Test-Driven Development (TDD) — Mandatory Skill

Agent: Builder (primary), Janitor (verification) Phase: BUILD Phase 3 (Implementation), DEBUG Phase 2 (Fix) Priority: CRITICAL — This skill is NON-NEGOTIABLE

IRON LAW

NO PRODUCTION CODE WITHOUT A FAILING TEST FIRST.

This is not a guideline. This is not a suggestion. This is not "when practical." This is an absolute rule with zero exceptions.

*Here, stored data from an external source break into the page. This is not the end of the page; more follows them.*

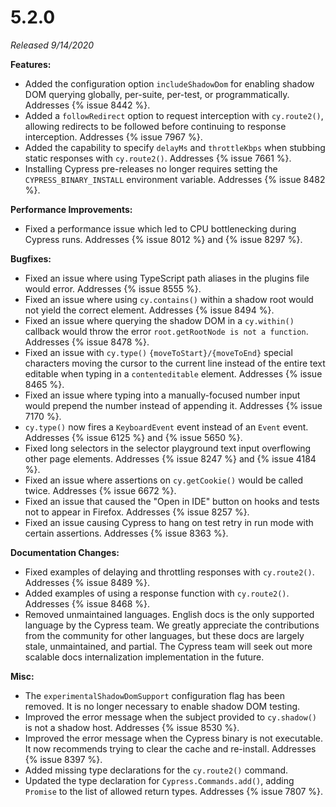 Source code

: # 5.2.0

*Released 9/14/2020*

**Features:**

- Added the configuration option `includeShadowDom` for enabling shadow DOM querying globally, per-suite, per-test, or programmatically. Addresses {% issue 8442 %}.
- Added a `followRedirect` option to request interception with `cy.route2()`, allowing redirects to be followed before continuing to response interception. Addresses {% issue 7967 %}.
- Added the capability to specify `delayMs` and `throttleKbps` when stubbing static responses with `cy.route2()`. Addresses {% issue 7661 %}.
- Installing Cypress pre-releases no longer requires setting the `CYPRESS_BINARY_INSTALL` environment variable. Addresses {% issue 8482 %}.

**Performance Improvements:**

- Fixed a performance issue which led to CPU bottlenecking during Cypress runs. Addresses {% issue 8012 %} and {% issue 8297 %}.

**Bugfixes:**

- Fixed an issue where using TypeScript path aliases in the plugins file would error. Addresses {% issue 8555 %}.
- Fixed an issue where using `cy.contains()` within a shadow root would not yield the correct element. Addresses {% issue 8494 %}.
- Fixed an issue where querying the shadow DOM in a `cy.within()` callback would throw the error `root.getRootNode is not a function`. Addresses {% issue 8478 %}.
- Fixed an issue with `cy.type()` `{moveToStart}/{moveToEnd}` special characters moving the cursor to the current line instead of the entire text editable when typing in a `contenteditable` element. Addresses {% issue 8465 %}.
- Fixed an issue where typing into a manually-focused number input would prepend the number instead of appending it. Addresses {% issue 7170 %}.
- `cy.type()` now fires a `KeyboardEvent` event instead of an `Event` event. Addresses {% issue 6125 %} and {% issue 5650 %}.
- Fixed long selectors in the selector playground text input overflowing other page elements. Addresses {% issue 8247 %} and {% issue 4184 %}.
- Fixed an issue where assertions on `cy.getCookie()` would be called twice. Addresses {% issue 6672 %}.
- Fixed an issue that caused the "Open in IDE" button on hooks and tests not to appear in Firefox. Addresses {% issue 8257 %}.
- Fixed an issue causing Cypress to hang on test retry in run mode with certain assertions. Addresses {% issue 8363 %}.


**Documentation Changes:**

- Fixed examples of delaying and throttling responses with `cy.route2()`. Addresses {% issue 8489 %}.
- Added examples of using a response function with `cy.route2()`. Addresses {% issue 8468 %}.
- Removed unmaintained languages. English docs is the only supported language by the Cypress team. We greatly appreciate the contributions from the community for other languages, but these docs are largely stale, unmaintained, and partial. The Cypress team will seek out more scalable docs internalization implementation in the future.

**Misc:**

- The `experimentalShadowDomSupport` configuration flag has been removed. It is no longer necessary to enable shadow DOM testing.
- Improved the error message when the subject provided to `cy.shadow()` is not a shadow host. Addresses {% issue 8530 %}.
- Improved the error message when the Cypress binary is not executable. It now recommends trying to clear the cache and re-install. Addresses {% issue 8397 %}.
- Added missing type declarations for the `cy.route2()` command.
- Updated the type declaration for `Cypress.Commands.add()`, adding `Promise` to the list of allowed return types.  Addresses {% issue 7807 %}.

The RED → GREEN → REFACTOR Cycle

mermaid

graph TD
    A[Start: New Requirement or Bug Fix] --> B{Write a Failing Test}
    B --> C[RED: Test MUST fail]
    C --> D{Test fails?}
    D -->|No| E[STOP: Your test is wrong.<br/>Fix the test first.]
    D -->|Yes| F[Write MINIMAL production code]
    F --> G[GREEN: Run tests]
    G --> H{All tests pass?}
    H -->|No| I[Fix production code.<br/>Do NOT touch the test.]
    I --> G
    H -->|Yes| J[REFACTOR: Improve code quality]
    J --> K[Run ALL tests again]
    K --> L{All tests still pass?}
    L -->|No| M[Revert refactor. Try again.]
    M --> J
    L -->|Yes| N{More requirements?}
    N -->|Yes| B
    N -->|No| O[Done: Write result.md]

Phase Details

RED Phase

•Write exactly ONE test that describes the behavior you want.
•Run the test. It MUST fail.
•
If the test passes immediately, you have a problem:
- •The feature already exists (check before writing).
- •Your test is not testing the right thing.
- •You wrote production code first (delete it).

GREEN Phase

•Write the MINIMUM code to make the failing test pass.
•"Minimum" means: ugly, duplicated, hardcoded — all acceptable at this stage.
•Do NOT write "clean" code yet. Do NOT refactor. Do NOT add features.
•Run ALL tests (not just the new one). Every test must pass.

REFACTOR Phase

•Now improve the code: extract functions, remove duplication, improve names.
•Run ALL tests after EVERY refactor step. If a test fails, REVERT immediately.
•Refactoring MUST NOT change behavior. Tests prove this.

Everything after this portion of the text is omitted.